Tuesday 31 July 2012

The journey North, part 2

As a Brit, you feel like you know all about rain (and certainly this year) but, as the West Coast of British Columbia is one of the world's last remaining temperate rainforests, when it rains here, it can be a monsoon-like torrent which has the added bonus of being really quite cold.  This exact combo is what greeted us on our arrival in Bella Coola; undeterred we set off on a 'bear-fari' to see if we could spot any of the large population of black and grizzly bears that inhabit the Bella Coola valley.

BBB

Our second BBB
We struck gold with BBB score of 3 (Bears Before Breakfast) and 1 BAB.  As the road is fairly quiet, and the locals pretty disinterested in bears, the black bears were happily munching dandelions and we got some good snaps.  Then it was time for 'the Hill'; until the 1950s the government proclaimed the mountainsides between Bella Coola and the Chilcotin plateau too steep to build on.  Locals took matters into their own hands and built the last 65km themselves, with up to 18% grades and too steep to tarmac properly it is an exciting gravel drive with unfenced sheer drops to the valley beneath.  Kat and I maintained a calm silence (yes I know, it was a challenge) as Mark honked the horn round every hairpin bend...

No sticking plaster visible
Into the wilds
The Hill conquered we arrived at Nimpo lake to greet our pilot, Tim, sort our gear and board the 1955 Beaver floatplane to Turner Lake, our home for the next two days.  The clouds cleared enough for him to see the lake and drop us off at the small beach, by the three basic log cabins.  As the buzz of his engine faded, it was replaced by the less friendly buzz of mosquitoes, a LOT of mosquitoes.  Mark secured over 50 bites on his left shoulder alone (through his clothes) and went into mild shock for the next hour or so as his body released a ton of histamine. 

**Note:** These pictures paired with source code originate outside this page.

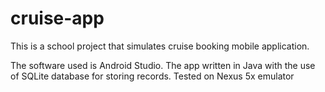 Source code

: # cruise-app

This is a school project that simulates cruise booking mobile application.

The software used is Android Studio. The app written in Java with the use of SQLite database for storing records.
Tested on Nexus 5x emulator
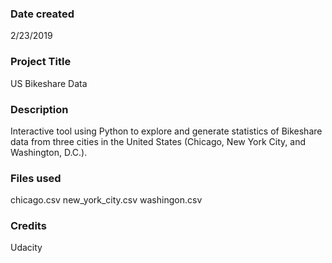 ### Date created
2/23/2019

### Project Title
US Bikeshare Data

### Description
Interactive tool using Python to explore and generate statistics of Bikeshare
data from three cities in the United States (Chicago, New York City, and
Washington, D.C.).

### Files used
chicago.csv
new_york_city.csv
washingon.csv

### Credits
Udacity
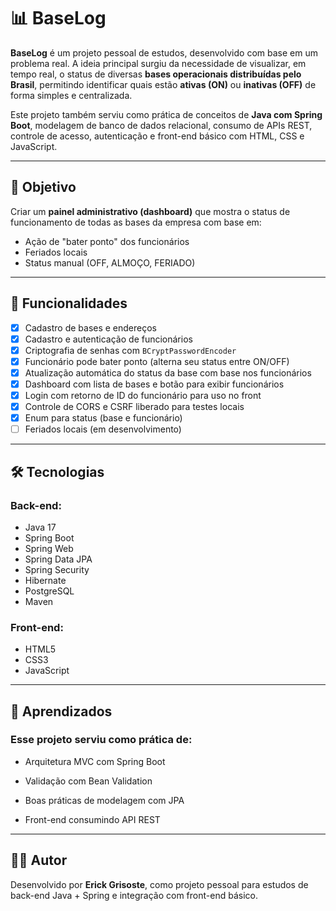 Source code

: # 📊 BaseLog

**BaseLog** é um projeto pessoal de estudos, desenvolvido com base em um problema real. A ideia principal surgiu da necessidade de visualizar, em tempo real, o status de diversas **bases operacionais distribuídas pelo Brasil**, permitindo identificar quais estão **ativas (ON)** ou **inativas (OFF)** de forma simples e centralizada.

Este projeto também serviu como prática de conceitos de **Java com Spring Boot**, modelagem de banco de dados relacional, consumo de APIs REST, controle de acesso, autenticação e front-end básico com HTML, CSS e JavaScript.

---

## 🎯 Objetivo

Criar um **painel administrativo (dashboard)** que mostra o status de funcionamento de todas as bases da empresa com base em:

- Ação de "bater ponto" dos funcionários
- Feriados locais
- Status manual (OFF, ALMOÇO, FERIADO)

---

## 🚀 Funcionalidades

- [x] Cadastro de bases e endereços
- [x] Cadastro e autenticação de funcionários
- [x] Criptografia de senhas com `BCryptPasswordEncoder`
- [x] Funcionário pode bater ponto (alterna seu status entre ON/OFF)
- [x] Atualização automática do status da base com base nos funcionários
- [x] Dashboard com lista de bases e botão para exibir funcionários
- [x] Login com retorno de ID do funcionário para uso no front
- [x] Controle de CORS e CSRF liberado para testes locais
- [x] Enum para status (base e funcionário)
- [ ] Feriados locais (em desenvolvimento)

---

## 🛠️ Tecnologias

### Back-end:
- Java 17
- Spring Boot
- Spring Web
- Spring Data JPA
- Spring Security
- Hibernate
- PostgreSQL
- Maven

### Front-end:
- HTML5
- CSS3
- JavaScript 

---
## 🧠 Aprendizados
### Esse projeto serviu como prática de:

- Arquitetura MVC com Spring Boot

- Validação com Bean Validation

- Boas práticas de modelagem com JPA

- Front-end consumindo API REST

---
## 👨‍💻 Autor
Desenvolvido por **Erick Grisoste**, como projeto pessoal para estudos de back-end Java + Spring e integração com front-end básico.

George, on the other hand, seemed unconcerned by northern BC's most popular insects.  Sent to 'clear up' the camps and hiking trails of this enormous park every year, George had huge knowledge and affection for the park and immediately bundled us into a canoe to check out the next lake along, the trail replete with moose and bear droppings...

The picture of the trip?
We unwisely chose a meal which required us to be outside cooking for at least 10 minutes, 9 minutes longer than it took the mosquitoes to find us, but were rewarded with the incredible sight of a full moon rising in twilight over the mountains and lake.  Even George said it was a first for him in the park, so I think a total of 57 photos between us was reasonable...

Planes, boats and ...jettys?
Mark steadies the jetty
The rest of our stay was spent zooming around in George's kindly lent motorboat, canoeing and helping George and Tim chainsaw the cables from and move a jetty (for complicated reasons we all ended up 'riding' the jetty as it was towed through the water, not the most aerodynamic of vessels).  The park has had a tough time over the last five years; forest fire, the mountain pine beetle epidemic and floods in 2010 have made the park less accessible (hence the float plane) and made the trails tougher to navigate.  These calamaties have led to a vicious circle of less visitors means less investment in trails and facilities which means less visitors etc.  But if you're lucky enough to be there, it means that you really feel you have the enormity of the park to yourself. 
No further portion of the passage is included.